Incidentally, I saw a rainbow the other day and went looking for the crock of gold. When I found them they were complaining about the cost of heating.

So anyway, once upon a time my favourite book was "The Catcher In The Rye", and it still is. I'm loath to get involved discussions about favourites. Favourite book, favourite song, favourite colour, favourite envelope, favourite dental procedure, favourite celebrity whose initials run consecutively in the alphabet, favourite son or favourite daughter - all seemingly random favourites, you might think - still I could give you an answer for them all. It's likely that it's more that I'm not a fan of the word favourite than the idea of choosing a favourite. The irony never escapes me. My favourite book is just a book that I've yet to tire of reading. I'm sure it's a lot of people's favourite book. It's a good book. In fact a google search of the exact phrase, "My favourite book is The Catcher In The Rye" reveals 21,700 matches. In nought point one six seconds. So I know I'm not alone.

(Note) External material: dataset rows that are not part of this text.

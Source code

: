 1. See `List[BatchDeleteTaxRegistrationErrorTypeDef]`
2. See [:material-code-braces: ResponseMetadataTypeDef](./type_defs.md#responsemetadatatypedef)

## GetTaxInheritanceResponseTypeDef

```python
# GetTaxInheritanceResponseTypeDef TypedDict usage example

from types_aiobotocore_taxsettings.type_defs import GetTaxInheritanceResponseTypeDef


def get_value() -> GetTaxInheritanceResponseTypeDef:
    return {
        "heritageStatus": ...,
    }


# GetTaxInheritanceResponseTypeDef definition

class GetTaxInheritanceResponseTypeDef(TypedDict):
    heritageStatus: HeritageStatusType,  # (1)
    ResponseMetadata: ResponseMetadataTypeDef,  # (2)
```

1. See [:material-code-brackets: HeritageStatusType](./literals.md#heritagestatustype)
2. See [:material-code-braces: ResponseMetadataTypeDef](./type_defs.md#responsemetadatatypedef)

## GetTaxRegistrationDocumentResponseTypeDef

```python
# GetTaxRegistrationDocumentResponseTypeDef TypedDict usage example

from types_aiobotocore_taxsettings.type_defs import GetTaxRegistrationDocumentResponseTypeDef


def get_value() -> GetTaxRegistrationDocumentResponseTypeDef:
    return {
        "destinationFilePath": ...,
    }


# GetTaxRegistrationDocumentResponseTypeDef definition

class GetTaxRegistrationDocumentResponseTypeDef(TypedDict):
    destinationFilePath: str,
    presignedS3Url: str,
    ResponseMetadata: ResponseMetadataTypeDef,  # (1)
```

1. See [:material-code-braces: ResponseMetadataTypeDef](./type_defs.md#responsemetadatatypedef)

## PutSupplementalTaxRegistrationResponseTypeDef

And I also know I'm not alone because I have family. A family which, until recently, didn't seem able to produce boys. Since my Dad was born, my family had produced only one boy. Me. Two sisters with three daughters each, and two daughters of my own - all within the last ten years. Plenty of nieces to love to pieces, and daughters to love like I oughta, but the traditionalist in me always wanted a son. I've pretty much always clung to the hackneyed pretension of perpetuating not only my genetic future, but also my surname. Maybe moreso since my Dad died. Don't ask me why, I'm aware how irrational the premise is. And I'm normally quite savvy. Seriously. The statistician in me thought that it might happen one day - and I was quite prepared to keep trying - so long as my partner wanted the same statistician in her.

Eventually dawn broke on that day. And all eleven and a half pounds of that bouncing baby boy made me feel simultaneously shocked, amazed, and unswervingly happy. And for every hour of every waking moment since, every ounce of that child has made me feel even happier and humbled and privileged. And whilst it goes against my natural instincts to publicly declare certain information, if there were ever a moment where I might have neglected to thank my wife for that moment and every moment since, then I do so now.

I'm grateful for this opportunity, and you should be grateful for the opportunity to say whatever you want to say and whatever you have to say. You should hate being edited or censored. You should abhor being banned or silenced. You can't always be responsible for how people react to what you say, and you can't always be held responsible. You put your thoughts out there. They're who you are, your very essence. And once those words are out there, for everyone to read, those words are there to be interpreted however anyone sees fit.

You don't need to back down from them if you know you're right.

You don't have to compromise. There's no such thing as compromise, someone has to give in.

Because if you can't defend your words then you have absolutely nothing worth saying.

And none of this is particularly new, or at least I don't think it is. And none of what you'll read or hear is especially radical or controversial. It's just stuff that has happened. But I don't want to waffle on about it too much. As someone once said, "Don't ever tell anybody anything. If you do you start missing everybody."


And if you think about that, it's true.